Collected data:
<<<<

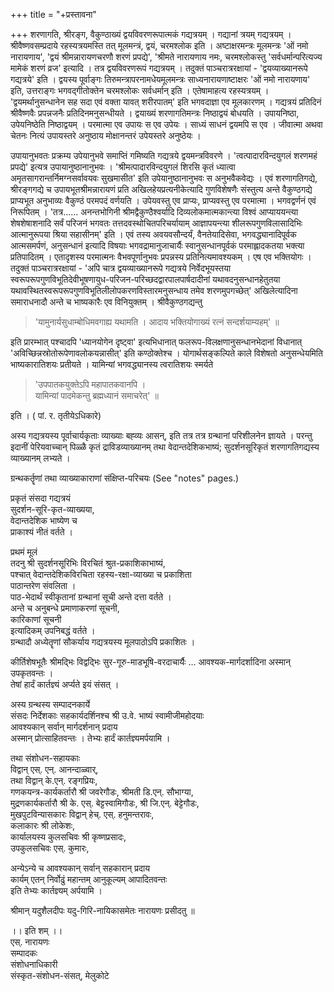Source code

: +++
title = "+प्रस्तावना"

+++
शरणागति, श्रीरङ्ग, वैकुण्ठाख्यं द्वयविवरणरूपात्मकं गद्यत्रयम् । गद्यानां त्रयम् गद्यत्रयम् । श्रीवैष्णवसम्प्रदाये रहस्यत्रयमस्ति तत् मूलमन्त्रं, द्वयं, चरमश्लोक इति । अष्टाक्षरमन्त्रः मूलमन्त्रः 'ओं नमो नारायणाय', 'द्वयं श्रीमन्नारायणचरणौ शरणं प्रपद्ये', 'श्रीमते नारायणाय नमः, चरमश्लोकस्तु 'सर्वधर्मान्परित्यज्य मामेकं शरणं व्रज' इत्यादि । तत्र द्वयविवरणरूपं गद्यत्रयम् । तदुक्तं पाञ्चरात्ररक्षायां - 'द्वयव्याख्यानरूपे गद्यत्रये' इति । द्वयस्य पूर्वाङ्गः तिरुमन्त्रापरनामधेयमूलमन्त्रः साध्यनारायणाष्टाक्षरः 'ओं नमो नारायणाय' इति, उत्तराङ्गः भगवद्गीतोक्तेन चरमश्लोकः सर्वधर्मान् इति । एतेषामाहत्य रहस्यत्रयम् । 'द्वयमर्थानुसन्धानेन सह सदा एवं वक्ता यावत् शरीरपातम्' इति भगवदाज्ञा एव मूलकारणम् । गद्यत्रयं प्रतिदिनं श्रीवैष्णवैः प्रपन्नजनैः प्रतिदिनमनुसन्धीयते । द्वयाख्यं शरणागतिमन्त्रः निष्ठाद्वयं बोधयति । उपायनिष्ठा, उपेयनिष्ठेति निष्ठाद्वयम् । परमात्मा एव उपायः स एव उपेयः । साध्यं साधनं द्वयमपि स एव । जीवात्मा अथवा चेतनः नित्यं उपायस्तरे अनुष्ठाय मोक्षानन्तरं उपेयस्तरे अनुष्ठेयः ।

उपायानुभवतः प्रक्रम्य उपेयानुभवे समाप्तिं गमिष्यति गद्यत्रये द्वयमन्त्रविवरणे । 'त्वत्पादारविन्दयुगलं शरणमहं प्रपद्ये' इत्यत्र उपायानुष्ठानानुभवः । 'श्रीमत्पादारविन्दयुगलं शिरसि कृतं ध्यात्वा अमृतसागरान्तर्निमग्नसर्वावयवः सुखमासीत' इति उपेयानुष्ठानानुभवः स अनुभवैकवेद्यः । एवं शरणागतिगद्ये, श्रीरङ्गगद्ये च उपायभूतश्रीमन्नारायणं प्रति अखिलहेयप्रत्यनीकेत्यादि गुणविशेषणैः संस्तुत्य अन्ते वैकुण्ठगद्ये प्राप्यभूत अनुभाव्यः वैकुण्ठं परमपदं वर्णयति । उपेयवस्तु एव प्राप्यः, प्राप्यवस्तु एव परमात्मा । भगवद्वर्णनं एवं निरूपितम् । 'तत्र...... अनन्तभोगिनी श्रीमद्वैकुण्ठैश्वर्यादि दिव्यलोकमात्मकान्त्या विश्वं आप्याययन्त्या शेषशेषाशनादि सर्वं परिजनं भगवतः तत्तदवस्थोचितपरिचर्यायाम् आज्ञापयन्त्या शीलरूपगुणविलासादिभिः आत्मानुरूपया श्रिया सहासीनम्' इति । एवं तस्य अवयवसौन्दर्यं, वैनतेयादिसेवा, भगवद्ध्यानादिपूर्वक आत्मसमर्पणं, अनुसन्धानं इत्यादि विषयाः भगवद्रामानुजाचार्यैः स्वानुसन्धानपूर्वकं परमाह्लादकतया भक्त्या प्रतिपादितम् । एतादृशस्य परमात्मनः वैभवपूर्णानुभवः प्रपन्नस्य प्रतिनित्यमावश्यकम् । एष एव भक्तियोगः । तदुक्तं पाञ्चरात्ररक्षायां - 'अपि चात्र द्वयव्याख्यानरूपे गद्यत्रये निर्वेदभूयस्तया स्वरूपरूपगुणविभूतिदेवीभूषणायुध-परिजन-परिच्छदद्वारपालपार्षदादीनां यथावदनुसन्धानहेतुतया यथावस्थितस्वरूपरूपगुणविभूतिलीलोपकरणविस्तारमनुसन्धाय तमेव शरणमुपगच्छेत्' अखिलेत्यादिना समाराधनादौ अन्ते च भाष्यकारैः एव विनियुक्तम् । श्रीवैकुण्ठगद्यन्तु

> 'यामुनार्यसुधाम्बोधिमवगाह्य यथामति ।
आदाय भक्तियोगाख्यं रत्नं सन्दर्शयाम्यहम्' ॥

इति प्रारम्भात् पश्चादपि 'ध्यानयोगेन दृष्ट्वा' इत्यभिधानात् फलरूप-विलक्षणानुसन्धानभेदानां विधानात् 'अविच्छिन्नस्रोतोरूपेणावलोकयन्नासीत्' इति कण्ठोक्तेश्च । योगार्थसङ्कल्पिते काले विशेषतो अनुसन्धेयमिति भाष्यकारातिशयः प्रतीयते । यामिन्यां भगवद्ध्यानस्य त्वरातिशयः स्मर्यते

> 'उपपातकयुक्तेऽपि महापातकवानपि ।  
> यामिन्यां पादमेकन्तु ब्रह्मध्यानं समाचरेत्' ॥ 

इति । ( पां. र. तृतीयेऽधिकारे)

अस्य गद्यत्रयस्य पूर्वाचार्यकृताः व्याख्याः बह्व्यः आसन्, इति तत्र तत्र ग्रन्थानां परिशीलनेन ज्ञायते । परन्तु इदानीं पेरियवाच्चान् पिळ्ळै कृतं द्राविडव्याख्यानम् तथा वेदान्तदेशिकभाष्यं; सुदर्शनसूरिकृतं शरणागतिगद्यस्य व्याख्यानम् लभ्यते ।

ग्रन्थकर्तॄणां तथा व्याख्याकाराणां संक्षिप्त-परिचयः (See "notes" pages.)


प्रकृतं संसदा गद्यत्रयं  
सुदर्शन-सूरि-कृत-व्याख्यया,  
वेदान्तदेशिक भाष्येण च  
प्राकाश्यं नीतं वर्तते । 

प्रथमं मूलं  
तदनु श्री सुदर्शनसूरिभिः विरचितं श्रुत-प्रकाशिकाभाष्यं,  
पश्चात् वेदान्तदेशिकविरचिता रहस्य-रक्षा-व्याख्या च प्रकाशिता  
पाठान्तरेण संवलिता ।  
पाठ-भेदार्थं स्वीकृतानां ग्रन्थानां सूची अन्ते दत्ता वर्तते ।  
अन्ते च अनुबन्धे प्रमाणाकरणां सूचनी,  
कारिकाणां सूचनी  
इत्यादिकम् उपनिबद्धं वर्तते ।  
ग्रन्थादौ अध्येतॄणां सौकर्याय गद्यत्रयस्य मूलपाठोऽपि प्रकाशितः ।

कीर्तिशेषभूतैः श्रीमद्भिः विद्वद्भिः सुर-गूरु-माडभूषि-वरदाचार्यैः … आवश्यक-मार्गदर्शादिना अस्मान् उपकृतवन्तः ।  
तेषां हार्दं कार्तज्ञ्यं अर्प्यते इयं संसत् ।

अस्य ग्रन्थस्य सम्पादनकार्ये  
संसदः निर्देशकाः सहकार्यदर्शिनश्च श्री उ.वे. भाष्यं स्वामीजीमहोदयाः  
आवश्यकान् सर्वान् मार्गदर्शनान् प्रदाय  
अस्मान् प्रोत्साहितवन्तः ।
तेभ्यः हार्दं कार्तज्ञ्यमर्पयामि । 

तथा संशोधन-सहायकाः  
विद्वान् एस्. एन्. आनन्दाळ्वार्,  
तथा विद्वान् के.एन्. रङ्गप्रियः,  
गणकयन्त्र-कार्यकर्तारौ श्री जवरेगौडः, श्रीमती डि.एन्. सौभाग्या,  
मुद्रणकार्यकर्तारौ श्री के. एस्. बेट्टस्वामिगौडः, श्री जि.एन्. बेट्टेगौडः,  
मुखपुटविन्यासकारः विद्वान् हेच्. एस्. हनुमन्तरावः,  
कलाकारः श्री लोकेशः,  
कार्यालयस्य कुलसचिवः श्री कृष्णप्रसादः,  
उपकुलसचिवः एस्. कुमारः,  

अन्येऽन्ये च आवश्यकान् सर्वान् सहकारान् प्रदाय  
कार्यम् एतन् निर्वोढुं महान्तम् आनुकूल्यम् आपादितवन्तः  
इति तेभ्यः कार्तज्ञ्यम् अर्पयामि ।  

श्रीमान् यदुशैलदीपः यदु-गिरि-नायिकासमेतः नारायणः प्रसीदतु ॥

।। इति शम् ।।   
एस्. नारायणः  
सम्पादकः  
संशोधनाधिकारी   
संस्कृत-संशोधन-संसत्, मेलुकोटे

>>>>

THE PROBLEM: Extract, word for word, each line from the top of the data down to and including the line with "शरणागति, श्रीरङ्ग, वैकुण्ठाख्यं"; skip the pictures.

REPLY TO THE TASK:
Source code

: +++
title = "+प्रस्तावना"

+++
शरणागति, श्रीरङ्ग, वैकुण्ठाख्यं द्वयविवरणरूपात्मकं गद्यत्रयम् । गद्यानां त्रयम् गद्यत्रयम् । श्रीवैष्णवसम्प्रदाये रहस्यत्रयमस्ति तत् मूलमन्त्रं, द्वयं, चरमश्लोक इति । अष्टाक्षरमन्त्रः मूलमन्त्रः 'ओं नमो नारायणाय', 'द्वयं श्रीमन्नारायणचरणौ शरणं प्रपद्ये', 'श्रीमते नारायणाय नमः, चरमश्लोकस्तु 'सर्वधर्मान्परित्यज्य मामेकं शरणं व्रज' इत्यादि । तत्र द्वयविवरणरूपं गद्यत्रयम् । तदुक्तं पाञ्चरात्ररक्षायां - 'द्वयव्याख्यानरूपे गद्यत्रये' इति । द्वयस्य पूर्वाङ्गः तिरुमन्त्रापरनामधेयमूलमन्त्रः साध्यनारायणाष्टाक्षरः 'ओं नमो नारायणाय' इति, उत्तराङ्गः भगवद्गीतोक्तेन चरमश्लोकः सर्वधर्मान् इति । एतेषामाहत्य रहस्यत्रयम् । 'द्वयमर्थानुसन्धानेन सह सदा एवं वक्ता यावत् शरीरपातम्' इति भगवदाज्ञा एव मूलकारणम् । गद्यत्रयं प्रतिदिनं श्रीवैष्णवैः प्रपन्नजनैः प्रतिदिनमनुसन्धीयते । द्वयाख्यं शरणागतिमन्त्रः निष्ठाद्वयं बोधयति । उपायनिष्ठा, उपेयनिष्ठेति निष्ठाद्वयम् । परमात्मा एव उपायः स एव उपेयः । साध्यं साधनं द्वयमपि स एव । जीवात्मा अथवा चेतनः नित्यं उपायस्तरे अनुष्ठाय मोक्षानन्तरं उपेयस्तरे अनुष्ठेयः ।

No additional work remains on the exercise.